What you will do = For each line below, return an exact copy.

[Records from a collection]

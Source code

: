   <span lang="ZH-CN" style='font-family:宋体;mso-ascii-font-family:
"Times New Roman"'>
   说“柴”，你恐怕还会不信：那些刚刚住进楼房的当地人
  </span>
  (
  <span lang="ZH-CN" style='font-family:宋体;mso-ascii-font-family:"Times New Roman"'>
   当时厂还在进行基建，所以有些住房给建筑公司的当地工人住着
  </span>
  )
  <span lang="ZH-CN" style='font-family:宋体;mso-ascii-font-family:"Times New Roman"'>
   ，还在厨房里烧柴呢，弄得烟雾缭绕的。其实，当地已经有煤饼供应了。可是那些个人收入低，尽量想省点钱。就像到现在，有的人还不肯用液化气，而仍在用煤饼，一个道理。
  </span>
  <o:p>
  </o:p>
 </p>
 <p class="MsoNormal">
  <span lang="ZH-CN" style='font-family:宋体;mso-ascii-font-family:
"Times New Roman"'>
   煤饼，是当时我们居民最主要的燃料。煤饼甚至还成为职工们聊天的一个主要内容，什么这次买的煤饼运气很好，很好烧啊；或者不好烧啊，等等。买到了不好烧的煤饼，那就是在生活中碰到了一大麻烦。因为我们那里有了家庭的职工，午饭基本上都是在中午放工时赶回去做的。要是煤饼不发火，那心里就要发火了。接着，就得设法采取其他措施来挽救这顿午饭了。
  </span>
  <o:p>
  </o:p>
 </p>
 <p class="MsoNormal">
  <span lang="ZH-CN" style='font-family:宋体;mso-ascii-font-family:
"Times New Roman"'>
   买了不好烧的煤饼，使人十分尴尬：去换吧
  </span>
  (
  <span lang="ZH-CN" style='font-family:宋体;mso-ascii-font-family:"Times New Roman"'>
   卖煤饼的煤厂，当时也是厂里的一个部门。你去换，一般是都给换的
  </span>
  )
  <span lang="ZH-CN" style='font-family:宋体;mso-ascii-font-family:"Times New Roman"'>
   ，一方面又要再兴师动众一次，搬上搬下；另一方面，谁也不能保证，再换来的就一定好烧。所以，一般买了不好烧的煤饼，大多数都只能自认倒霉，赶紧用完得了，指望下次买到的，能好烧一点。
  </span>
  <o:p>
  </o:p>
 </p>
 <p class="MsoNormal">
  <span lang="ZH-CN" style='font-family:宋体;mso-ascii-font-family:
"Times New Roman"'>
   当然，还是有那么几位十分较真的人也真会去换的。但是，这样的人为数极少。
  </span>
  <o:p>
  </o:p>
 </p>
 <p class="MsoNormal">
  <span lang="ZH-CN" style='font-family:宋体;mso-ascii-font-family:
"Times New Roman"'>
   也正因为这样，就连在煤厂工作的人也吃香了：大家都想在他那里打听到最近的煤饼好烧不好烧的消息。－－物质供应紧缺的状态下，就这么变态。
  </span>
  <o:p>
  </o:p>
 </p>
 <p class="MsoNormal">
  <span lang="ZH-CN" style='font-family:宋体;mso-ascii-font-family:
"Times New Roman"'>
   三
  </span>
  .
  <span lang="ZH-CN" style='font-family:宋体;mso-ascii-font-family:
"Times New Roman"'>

Output for this exercise =
Source code

:   <span lang="ZH-CN" style='font-family:宋体;mso-ascii-font-family:
"Times New Roman"'>
   说“柴”，你恐怕还会不信：那些刚刚住进楼房的当地人
  </span>
  (
  <span lang="ZH-CN" style='font-family:宋体;mso-ascii-font-family:"Times New Roman"'>
   当时厂还在进行基建，所以有些住房给建筑公司的当地工人住着
  </span>
  )
  <span lang="ZH-CN" style='font-family:宋体;mso-ascii-font-family:"Times New Roman"'>
   ，还在厨房里烧柴呢，弄得烟雾缭绕的。其实，当地已经有煤饼供应了。可是那些个人收入低，尽量想省点钱。就像到现在，有的人还不肯用液化气，而仍在用煤饼，一个道理。
  </span>
  <o:p>
  </o:p>
 </p>
 <p class="MsoNormal">
  <span lang="ZH-CN" style='font-family:宋体;mso-ascii-font-family:
"Times New Roman"'>
   煤饼，是当时我们居民最主要的燃料。煤饼甚至还成为职工们聊天的一个主要内容，什么这次买的煤饼运气很好，很好烧啊；或者不好烧啊，等等。买到了不好烧的煤饼，那就是在生活中碰到了一大麻烦。因为我们那里有了家庭的职工，午饭基本上都是在中午放工时赶回去做的。要是煤饼不发火，那心里就要发火了。接着，就得设法采取其他措施来挽救这顿午饭了。
  </span>
  <o:p>
  </o:p>
 </p>
 <p class="MsoNormal">
  <span lang="ZH-CN" style='font-family:宋体;mso-ascii-font-family:
"Times New Roman"'>
   买了不好烧的煤饼，使人十分尴尬：去换吧
  </span>
  (
  <span lang="ZH-CN" style='font-family:宋体;mso-ascii-font-family:"Times New Roman"'>
   卖煤饼的煤厂，当时也是厂里的一个部门。你去换，一般是都给换的
  </span>
  )
  <span lang="ZH-CN" style='font-family:宋体;mso-ascii-font-family:"Times New Roman"'>
   ，一方面又要再兴师动众一次，搬上搬下；另一方面，谁也不能保证，再换来的就一定好烧。所以，一般买了不好烧的煤饼，大多数都只能自认倒霉，赶紧用完得了，指望下次买到的，能好烧一点。
  </span>
  <o:p>
  </o:p>
 </p>
 <p class="MsoNormal">
  <span lang="ZH-CN" style='font-family:宋体;mso-ascii-font-family:
"Times New Roman"'>
   当然，还是有那么几位十分较真的人也真会去换的。但是，这样的人为数极少。
  </span>
  <o:p>
  </o:p>
 </p>
 <p class="MsoNormal">
  <span lang="ZH-CN" style='font-family:宋体;mso-ascii-font-family:
"Times New Roman"'>
   也正因为这样，就连在煤厂工作的人也吃香了：大家都想在他那里打听到最近的煤饼好烧不好烧的消息。－－物质供应紧缺的状态下，就这么变态。
  </span>
  <o:p>
  </o:p>
 </p>
 <p class="MsoNormal">
  <span lang="ZH-CN" style='font-family:宋体;mso-ascii-font-family:
"Times New Roman"'>
   三
  </span>
  .
  <span lang="ZH-CN" style='font-family:宋体;mso-ascii-font-family:
"Times New Roman"'>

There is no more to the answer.